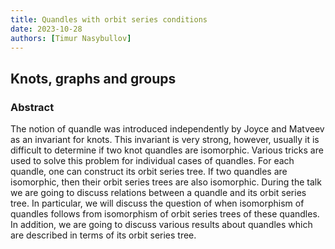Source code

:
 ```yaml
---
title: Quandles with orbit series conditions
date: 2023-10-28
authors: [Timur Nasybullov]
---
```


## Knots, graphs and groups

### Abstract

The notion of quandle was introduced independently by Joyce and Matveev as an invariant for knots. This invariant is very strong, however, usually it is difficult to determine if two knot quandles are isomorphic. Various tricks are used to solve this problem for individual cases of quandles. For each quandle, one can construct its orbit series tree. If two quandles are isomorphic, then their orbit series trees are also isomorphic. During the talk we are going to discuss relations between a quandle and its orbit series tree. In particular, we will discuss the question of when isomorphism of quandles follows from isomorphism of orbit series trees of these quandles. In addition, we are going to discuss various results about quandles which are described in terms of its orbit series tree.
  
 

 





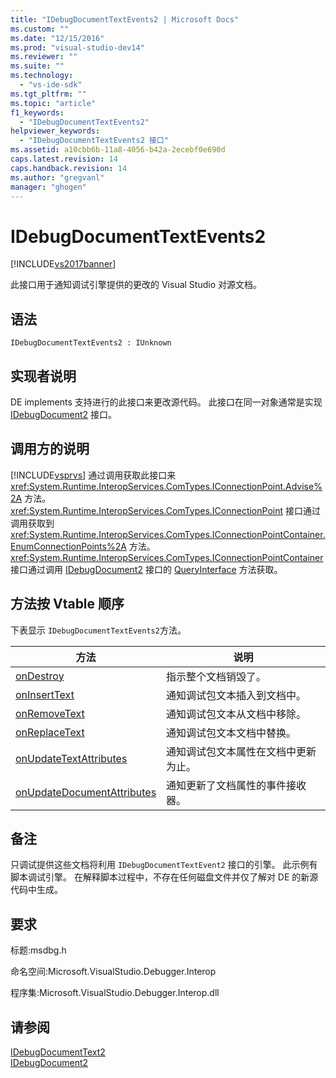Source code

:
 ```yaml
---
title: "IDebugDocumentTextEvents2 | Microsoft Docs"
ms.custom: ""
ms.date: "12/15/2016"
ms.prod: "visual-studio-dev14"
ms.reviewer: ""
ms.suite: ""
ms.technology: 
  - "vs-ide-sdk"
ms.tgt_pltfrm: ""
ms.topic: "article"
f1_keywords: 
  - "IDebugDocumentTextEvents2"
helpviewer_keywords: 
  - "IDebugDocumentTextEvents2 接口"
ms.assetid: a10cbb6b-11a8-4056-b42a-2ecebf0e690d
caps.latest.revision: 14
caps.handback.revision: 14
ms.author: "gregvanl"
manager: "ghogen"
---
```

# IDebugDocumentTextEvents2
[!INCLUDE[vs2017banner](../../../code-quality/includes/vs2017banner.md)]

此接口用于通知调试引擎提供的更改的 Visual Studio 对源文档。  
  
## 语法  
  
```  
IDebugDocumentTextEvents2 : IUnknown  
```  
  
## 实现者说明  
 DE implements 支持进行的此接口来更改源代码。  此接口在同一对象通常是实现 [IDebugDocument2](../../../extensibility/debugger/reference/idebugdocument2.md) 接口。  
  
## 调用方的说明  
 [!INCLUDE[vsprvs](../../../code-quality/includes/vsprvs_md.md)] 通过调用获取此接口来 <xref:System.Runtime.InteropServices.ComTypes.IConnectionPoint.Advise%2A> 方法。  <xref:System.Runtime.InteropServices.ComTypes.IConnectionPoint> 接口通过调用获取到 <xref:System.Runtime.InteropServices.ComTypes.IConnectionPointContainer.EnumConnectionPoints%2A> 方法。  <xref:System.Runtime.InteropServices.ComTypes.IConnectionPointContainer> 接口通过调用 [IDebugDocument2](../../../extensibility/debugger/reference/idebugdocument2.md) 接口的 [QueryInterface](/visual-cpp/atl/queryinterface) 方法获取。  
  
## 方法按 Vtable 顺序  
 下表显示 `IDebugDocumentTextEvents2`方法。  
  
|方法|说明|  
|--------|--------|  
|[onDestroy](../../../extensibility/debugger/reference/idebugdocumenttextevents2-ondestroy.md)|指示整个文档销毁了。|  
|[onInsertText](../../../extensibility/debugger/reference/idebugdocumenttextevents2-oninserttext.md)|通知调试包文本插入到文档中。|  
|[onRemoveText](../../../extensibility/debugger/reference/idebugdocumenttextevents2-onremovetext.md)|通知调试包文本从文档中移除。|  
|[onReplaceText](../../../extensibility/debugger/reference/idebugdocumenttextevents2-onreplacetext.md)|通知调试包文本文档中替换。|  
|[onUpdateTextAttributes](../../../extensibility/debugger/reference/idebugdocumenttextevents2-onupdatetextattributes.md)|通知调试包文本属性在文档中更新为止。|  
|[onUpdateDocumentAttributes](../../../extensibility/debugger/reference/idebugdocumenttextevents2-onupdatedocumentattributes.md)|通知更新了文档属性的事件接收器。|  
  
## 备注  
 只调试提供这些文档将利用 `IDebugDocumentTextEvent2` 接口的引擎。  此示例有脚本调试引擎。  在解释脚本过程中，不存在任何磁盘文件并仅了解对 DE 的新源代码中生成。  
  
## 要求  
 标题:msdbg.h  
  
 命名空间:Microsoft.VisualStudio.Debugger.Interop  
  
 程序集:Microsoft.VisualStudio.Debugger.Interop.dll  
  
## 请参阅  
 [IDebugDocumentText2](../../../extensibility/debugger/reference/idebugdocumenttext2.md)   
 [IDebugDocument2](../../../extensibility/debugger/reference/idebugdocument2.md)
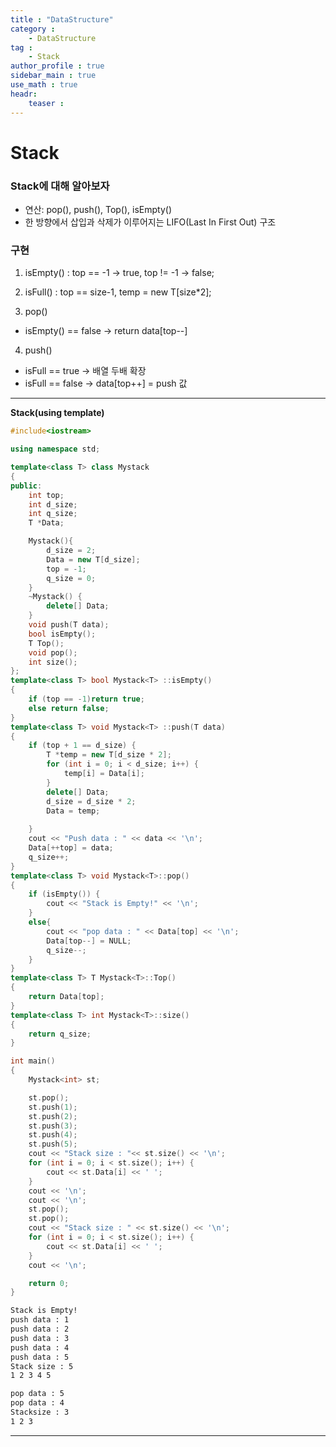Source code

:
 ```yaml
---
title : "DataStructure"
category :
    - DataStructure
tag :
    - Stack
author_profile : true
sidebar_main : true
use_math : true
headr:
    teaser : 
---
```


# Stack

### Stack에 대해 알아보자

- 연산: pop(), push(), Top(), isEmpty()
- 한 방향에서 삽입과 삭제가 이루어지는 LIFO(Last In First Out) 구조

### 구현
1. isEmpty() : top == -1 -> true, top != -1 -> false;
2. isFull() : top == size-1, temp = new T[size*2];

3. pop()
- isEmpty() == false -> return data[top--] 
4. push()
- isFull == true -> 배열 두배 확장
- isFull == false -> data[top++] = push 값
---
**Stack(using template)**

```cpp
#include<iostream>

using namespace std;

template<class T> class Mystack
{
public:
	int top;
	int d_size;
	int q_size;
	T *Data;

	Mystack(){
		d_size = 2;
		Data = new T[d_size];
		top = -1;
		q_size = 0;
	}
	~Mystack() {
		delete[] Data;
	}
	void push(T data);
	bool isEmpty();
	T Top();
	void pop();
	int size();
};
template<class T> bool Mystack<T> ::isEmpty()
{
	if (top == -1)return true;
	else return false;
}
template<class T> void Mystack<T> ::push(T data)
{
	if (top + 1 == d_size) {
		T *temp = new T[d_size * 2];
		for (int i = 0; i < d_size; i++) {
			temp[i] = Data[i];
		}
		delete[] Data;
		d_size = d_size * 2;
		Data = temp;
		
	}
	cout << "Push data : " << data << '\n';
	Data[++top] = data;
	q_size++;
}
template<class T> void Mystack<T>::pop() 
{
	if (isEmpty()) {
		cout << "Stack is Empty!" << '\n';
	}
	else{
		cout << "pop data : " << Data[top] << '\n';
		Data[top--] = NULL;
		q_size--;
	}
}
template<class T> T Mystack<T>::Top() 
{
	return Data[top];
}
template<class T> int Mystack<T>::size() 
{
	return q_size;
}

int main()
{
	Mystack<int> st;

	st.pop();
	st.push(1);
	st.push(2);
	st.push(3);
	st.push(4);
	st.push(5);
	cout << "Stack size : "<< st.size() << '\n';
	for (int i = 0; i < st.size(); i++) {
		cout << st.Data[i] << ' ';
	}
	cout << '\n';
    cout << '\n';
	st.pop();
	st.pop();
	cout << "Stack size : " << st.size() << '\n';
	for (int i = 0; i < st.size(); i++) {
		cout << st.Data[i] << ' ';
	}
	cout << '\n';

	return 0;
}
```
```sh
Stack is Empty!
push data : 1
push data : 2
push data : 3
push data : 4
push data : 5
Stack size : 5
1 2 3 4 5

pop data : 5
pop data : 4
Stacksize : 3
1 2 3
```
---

+++

Using the records above, find and show each line with the string "isEmpty".

* ANSWER FOR THIS EXERCISE *
- 연산: pop(), push(), Top(), isEmpty()
1. isEmpty() : top == -1 -> true, top != -1 -> false;
- isEmpty() == false -> return data[top--] 
	bool isEmpty();
template<class T> bool Mystack<T> ::isEmpty()
	if (isEmpty()) {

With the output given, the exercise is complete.